● **DESCRIPTION OF THE TASK**
Reproduce exactly the line that includes "Пусть в ДКА" and all lines after it, ending with the last line of the data.

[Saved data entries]
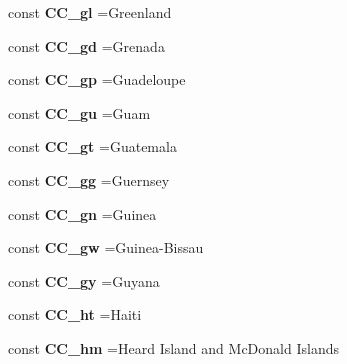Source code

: \begin{DoxyCompactItemize}
const {\bfseries C\+C\+\_\+gl} =\textquotesingle{}Greenland\textquotesingle{}
\item 
\hypertarget{class_i_s_o_aeb46eac8601a43a34a6af392ce470757}{}\label{class_i_s_o_aeb46eac8601a43a34a6af392ce470757} 
const {\bfseries C\+C\+\_\+gd} =\textquotesingle{}Grenada\textquotesingle{}
\item 
\hypertarget{class_i_s_o_a867c81d85523d9020e00bd56d27d14bb}{}\label{class_i_s_o_a867c81d85523d9020e00bd56d27d14bb} 
const {\bfseries C\+C\+\_\+gp} =\textquotesingle{}Guadeloupe\textquotesingle{}
\item 
\hypertarget{class_i_s_o_aeb5b07b82e5a9817143410117bcf4a77}{}\label{class_i_s_o_aeb5b07b82e5a9817143410117bcf4a77} 
const {\bfseries C\+C\+\_\+gu} =\textquotesingle{}Guam\textquotesingle{}
\item 
\hypertarget{class_i_s_o_adfdb80172618cb4b17937686903f6350}{}\label{class_i_s_o_adfdb80172618cb4b17937686903f6350} 
const {\bfseries C\+C\+\_\+gt} =\textquotesingle{}Guatemala\textquotesingle{}
\item 
\hypertarget{class_i_s_o_a9cc1064e0066b00846ee488a6d7efdd9}{}\label{class_i_s_o_a9cc1064e0066b00846ee488a6d7efdd9} 
const {\bfseries C\+C\+\_\+gg} =\textquotesingle{}Guernsey\textquotesingle{}
\item 
\hypertarget{class_i_s_o_ae1da46cb0809e6c79a69ebab367c62a2}{}\label{class_i_s_o_ae1da46cb0809e6c79a69ebab367c62a2} 
const {\bfseries C\+C\+\_\+gn} =\textquotesingle{}Guinea\textquotesingle{}
\item 
\hypertarget{class_i_s_o_a6eb42e935783b3c34b876176a91acd29}{}\label{class_i_s_o_a6eb42e935783b3c34b876176a91acd29} 
const {\bfseries C\+C\+\_\+gw} =\textquotesingle{}Guinea-\/Bissau\textquotesingle{}
\item 
\hypertarget{class_i_s_o_a46a08a0e8c91ecc1fc8fc5db4c3fe30c}{}\label{class_i_s_o_a46a08a0e8c91ecc1fc8fc5db4c3fe30c} 
const {\bfseries C\+C\+\_\+gy} =\textquotesingle{}Guyana\textquotesingle{}
\item 
\hypertarget{class_i_s_o_af3f86a44be826b2483a3b5622225d478}{}\label{class_i_s_o_af3f86a44be826b2483a3b5622225d478} 
const {\bfseries C\+C\+\_\+ht} =\textquotesingle{}Haiti\textquotesingle{}
\item 
\hypertarget{class_i_s_o_a8bb4c15a8c5387a290211b318df3bacb}{}\label{class_i_s_o_a8bb4c15a8c5387a290211b318df3bacb} 
const {\bfseries C\+C\+\_\+hm} =\textquotesingle{}Heard Island and Mc\+Donald Islands\textquotesingle{}
\item 
\hypertarget{class_i_s_o_aee7f2a1fc2eb01ba835eb40d17e8a346}{}\label{class_i_s_o_aee7f2a1fc2eb01ba835eb40d17e8a346} 

\end{DoxyCompactItemize}
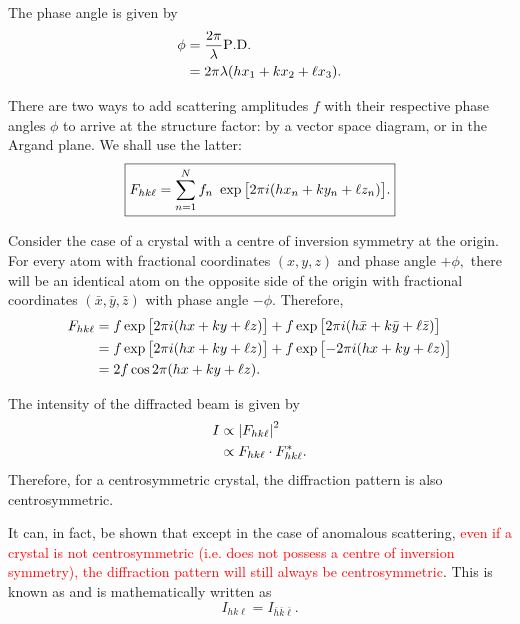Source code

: 	The phase angle is given by%
%	
	\begin{align}
	\phi &= \dfrac{2\pi}{\lambda} \mathrm{P.D.} \nonumber \\
		 &= 2 \pi \lambda \qty( h x_1 + k x_2 + \ell x_3 ).
	\end{align}
	
	There are two ways to add scattering amplitudes $f$ with their respective phase angles $\phi$ to arrive at the structure factor: by a vector space diagram, or in the Argand plane. We shall use the latter:%
%	
	\begin{equation}
	\boxed{F_{hk\ell} = \sum_{n = 1}^N f_n ~ \exp \qty[ 2\pi i \qty( h x_n + k y_n + \ell z_n ) ].}
	\end{equation}
	
	Consider the case of a crystal with a centre of inversion symmetry at the origin. For every atom with fractional coordinates $(x,y,z)$ and phase angle $+\phi,$ there will be an identical atom on the opposite side of the origin with fractional coordinates $(\bar{x}, \bar{y}, \bar{z})$ with phase angle $-\phi.$ Therefore,%
%	
	\begin{align}
	F_{hk\ell} &= f \exp \qty[ 2\pi i \qty( h x + k y + \ell z ) ] + f \exp \qty[ 2\pi i \qty( h \bar{x} + k \bar{y} + \ell \bar{z} ) ] \nonumber \\
		&= f \exp \qty[ 2\pi i \qty( h x + k y + \ell z ) ] + f \exp \qty[ - 2\pi i \qty( h x + k y + \ell z ) ] \nonumber \\
		&= 2f \cos 2\pi \qty( h x + k y + \ell z ).
	\end{align}%
	
	The intensity of the diffracted beam is given by%
%	
	\begin{align}
	I &\propto \abs{F_{hk\ell}} ^2 \nonumber \\
	  & \propto F_{hk\ell} \cdot F^*_{hk\ell}.
	\end{align}%
%	
	Therefore, for a centrosymmetric crystal, the diffraction pattern is also centrosymmetric.
	
	It can, in fact, be shown that except in the case of anomalous scattering, \textcolor{red}{even if a crystal is not centrosymmetric (i.e. does not possess a centre of inversion symmetry), the diffraction pattern will still always be centrosymmetric}. This is known as  and is mathematically written as%
%	
	\begin{equation}
	\boxed{I_{hk\ell} = I_{\bar{h} \bar{k} \bar{\ell}}.} \label{eq:friedel_law}
	\end{equation}
	
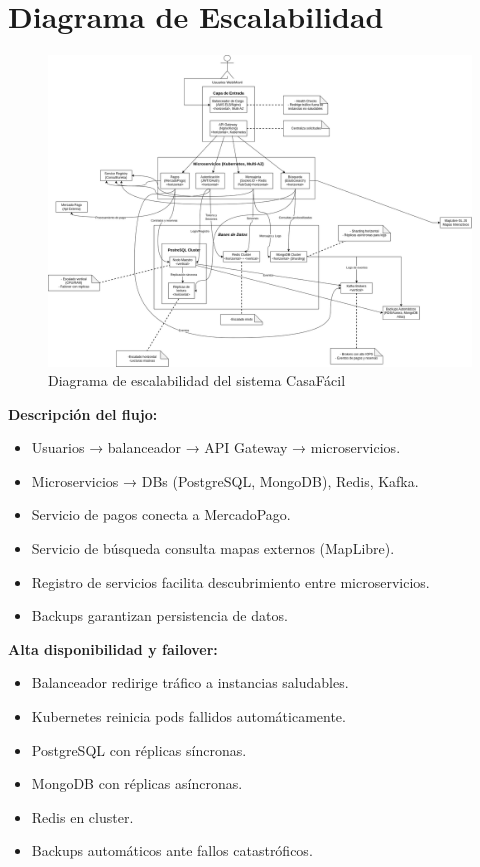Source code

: \section{Diagrama de Escalabilidad}
	\begin{figure}[H]
		\centering
		\includegraphics[width=\textwidth]{figures/diagrams/Diagrama de escalabilidad.png}
		\caption{Diagrama de escalabilidad del sistema CasaFácil}
	\end{figure}
	
	\textbf{Descripción del flujo:}
	\begin{itemize}
		\item Usuarios → balanceador → API Gateway → microservicios.
		\item Microservicios → DBs (PostgreSQL, MongoDB), Redis, Kafka.
		\item Servicio de pagos conecta a MercadoPago.
		\item Servicio de búsqueda consulta mapas externos (MapLibre).
		\item Registro de servicios facilita descubrimiento entre microservicios.
		\item Backups garantizan persistencia de datos.
	\end{itemize}
	
	\newpage
	\textbf{Alta disponibilidad y failover:}
	\begin{itemize}
		\item Balanceador redirige tráfico a instancias saludables.
		\item Kubernetes reinicia pods fallidos automáticamente.
		\item PostgreSQL con réplicas síncronas.
		\item MongoDB con réplicas asíncronas.
		\item Redis en cluster.
		\item Backups automáticos ante fallos catastróficos.
	\end{itemize}
	
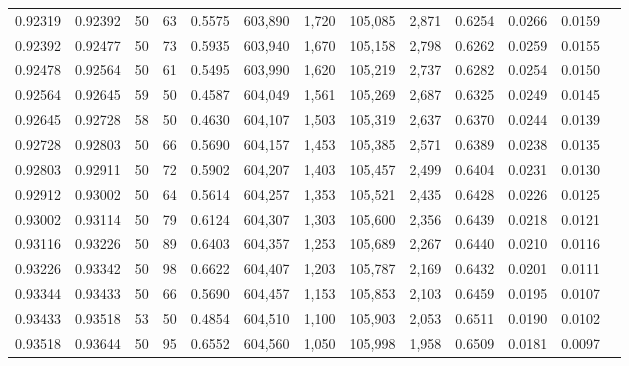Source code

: \begin{tabular}{rrrrrrrrrrrrr}
0.92319 & 0.92392 &    50 &  63 &                                     0.5575 & 603,890 &   1,720 & 105,085 &   2,871 & 0.6254 & 0.0266 & 0.0159 \\
0.92392 & 0.92477 &    50 &  73 &                                     0.5935 & 603,940 &   1,670 & 105,158 &   2,798 & 0.6262 & 0.0259 & 0.0155 \\
0.92478 & 0.92564 &    50 &  61 &                                     0.5495 & 603,990 &   1,620 & 105,219 &   2,737 & 0.6282 & 0.0254 & 0.0150 \\
0.92564 & 0.92645 &    59 &  50 &                                     0.4587 & 604,049 &   1,561 & 105,269 &   2,687 & 0.6325 & 0.0249 & 0.0145 \\
0.92645 & 0.92728 &    58 &  50 &                                     0.4630 & 604,107 &   1,503 & 105,319 &   2,637 & 0.6370 & 0.0244 & 0.0139 \\
0.92728 & 0.92803 &    50 &  66 &                                     0.5690 & 604,157 &   1,453 & 105,385 &   2,571 & 0.6389 & 0.0238 & 0.0135 \\
0.92803 & 0.92911 &    50 &  72 &                                     0.5902 & 604,207 &   1,403 & 105,457 &   2,499 & 0.6404 & 0.0231 & 0.0130 \\
0.92912 & 0.93002 &    50 &  64 &                                     0.5614 & 604,257 &   1,353 & 105,521 &   2,435 & 0.6428 & 0.0226 & 0.0125 \\
0.93002 & 0.93114 &    50 &  79 &                                     0.6124 & 604,307 &   1,303 & 105,600 &   2,356 & 0.6439 & 0.0218 & 0.0121 \\
0.93116 & 0.93226 &    50 &  89 &                                     0.6403 & 604,357 &   1,253 & 105,689 &   2,267 & 0.6440 & 0.0210 & 0.0116 \\
0.93226 & 0.93342 &    50 &  98 &                                     0.6622 & 604,407 &   1,203 & 105,787 &   2,169 & 0.6432 & 0.0201 & 0.0111 \\
0.93344 & 0.93433 &    50 &  66 &                                     0.5690 & 604,457 &   1,153 & 105,853 &   2,103 & 0.6459 & 0.0195 & 0.0107 \\
0.93433 & 0.93518 &    53 &  50 &                                     0.4854 & 604,510 &   1,100 & 105,903 &   2,053 & 0.6511 & 0.0190 & 0.0102 \\
0.93518 & 0.93644 &    50 &  95 &                                     0.6552 & 604,560 &   1,050 & 105,998 &   1,958 & 0.6509 & 0.0181 & 0.0097 \\

\end{tabular}
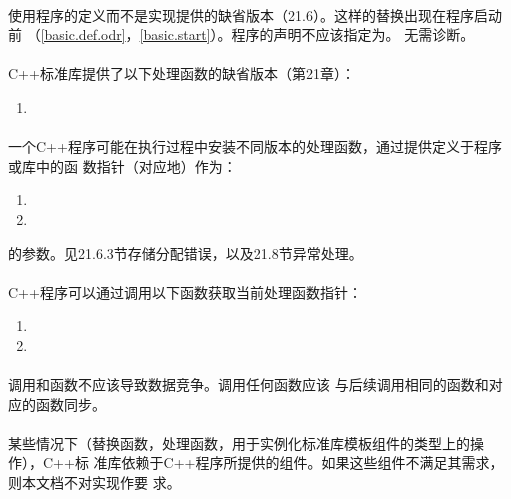 \paragraph{}
使用程序的定义而不是实现提供的缺省版本（21.6）。这样的替换出现在程序启动前
（\ref{basic.def.odr}，\ref{basic.start}）。程序的声明不应该指定为。
无需诊断。

\paragraph{}
C++标准库提供了以下处理函数的缺省版本（第21章）：
\begin{enumerate}
  \item{}
\end{enumerate}

\paragraph{}
一个C++程序可能在执行过程中安装不同版本的处理函数，通过提供定义于程序或库中的函
数指针（对应地）作为：
\begin{enumerate}
  \item{}
  \item{}
\end{enumerate}
的参数。见21.6.3节存储分配错误，以及21.8节异常处理。

\paragraph{}
C++程序可以通过调用以下函数获取当前处理函数指针：
\begin{enumerate}
  \item{}
  \item{}
\end{enumerate}

\paragraph{}
调用和函数不应该导致数据竞争。调用任何函数应该
与后续调用相同的函数和对应的函数同步。

\paragraph{}
某些情况下（替换函数，处理函数，用于实例化标准库模板组件的类型上的操作），C++标
准库依赖于C++程序所提供的组件。如果这些组件不满足其需求，则本文档不对实现作要
求。

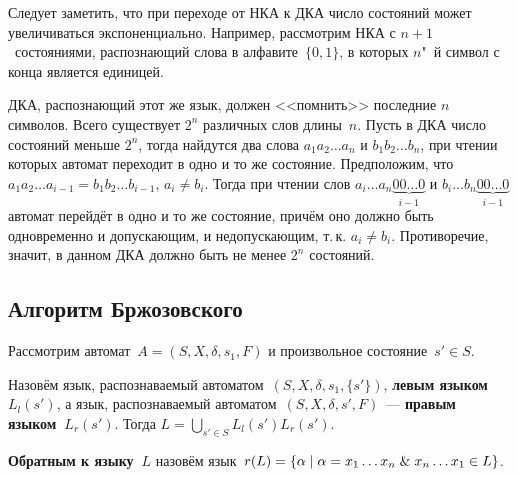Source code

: Следует заметить, что при переходе от НКА к ДКА число состояний может увеличиваться экспоненциально.
Например, рассмотрим НКА с $n + 1$~состояниями, распознающий слова в алфавите~$\{ 0, 1 \}$, в которых $n$"~й символ с конца является единицей.
\begin{center}\noindent
{}
\end{center}

ДКА, распознающий этот же язык, должен <<помнить>> последние $n$ символов.
Всего существует $2^n$ различных слов длины~$n$.
Пусть в ДКА число состояний меньше $2^n$, тогда найдутся два слова $a_1 a_2 \ldots a_n$ и $b_1 b_2 \ldots b_n$, при чтении которых автомат переходит в одно и то же состояние.
Предположим, что $a_1 a_2 \ldots a_{i-1} = b_1 b_2 \ldots b_{i-1}$, $a_i \neq b_i$.
Тогда при чтении слов $a_i \ldots a_n \underbrace{00\ldots0}_{i-1}$ и $b_i \ldots b_n \underbrace{00\ldots0}_{i-1}$ автомат перейдёт в одно и то же состояние, причём оно должно быть одновременно и допускающим, и недопускающим, т.\,к. $a_i \neq b_i$.
Противоречие, значит, в данном ДКА должно быть не менее $2^n$ состояний.

\subsection{Алгоритм Бржозовского}
Рассмотрим автомат~$A = (S, X, \delta, s_1, F)$ и произвольное состояние~$s' \in S$.

Назовём язык, распознаваемый автоматом~$(S, X, \delta, s_1, \{ s' \})$, \textbf{левым языком~$L_l(s')$}, а язык, распознаваемый автоматом~$(S, X, \delta, s', F)$~--- \textbf{правым языком~$L_r(s')$}.
Тогда $L = \bigcup\limits_{s' \in S} L_l(s') L_r(s')$.

\textbf{Обратным к языку~$L$} назовём язык~$r(L) = \{ \alpha \mid \alpha = x_1 \ldots x_n \mathrel{\&} x_n \ldots x_1 \in L \}$.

● **SOLUTION TO THIS PROBLEM**
Пусть в ДКА число состояний меньше $2^n$, тогда найдутся два слова $a_1 a_2 \ldots a_n$ и $b_1 b_2 \ldots b_n$, при чтении которых автомат переходит в одно и то же состояние.
Предположим, что $a_1 a_2 \ldots a_{i-1} = b_1 b_2 \ldots b_{i-1}$, $a_i \neq b_i$.
Тогда при чтении слов $a_i \ldots a_n \underbrace{00\ldots0}_{i-1}$ и $b_i \ldots b_n \underbrace{00\ldots0}_{i-1}$ автомат перейдёт в одно и то же состояние, причём оно должно быть одновременно и допускающим, и недопускающим, т.\,к. $a_i \neq b_i$.
Противоречие, значит, в данном ДКА должно быть не менее $2^n$ состояний.

\subsection{Алгоритм Бржозовского}
Рассмотрим автомат~$A = (S, X, \delta, s_1, F)$ и произвольное состояние~$s' \in S$.

Назовём язык, распознаваемый автоматом~$(S, X, \delta, s_1, \{ s' \})$, \textbf{левым языком~$L_l(s')$}, а язык, распознаваемый автоматом~$(S, X, \delta, s', F)$~--- \textbf{правым языком~$L_r(s')$}.
Тогда $L = \bigcup\limits_{s' \in S} L_l(s') L_r(s')$.

\textbf{Обратным к языку~$L$} назовём язык~$r(L) = \{ \alpha \mid \alpha = x_1 \ldots x_n \mathrel{\&} x_n \ldots x_1 \in L \}$.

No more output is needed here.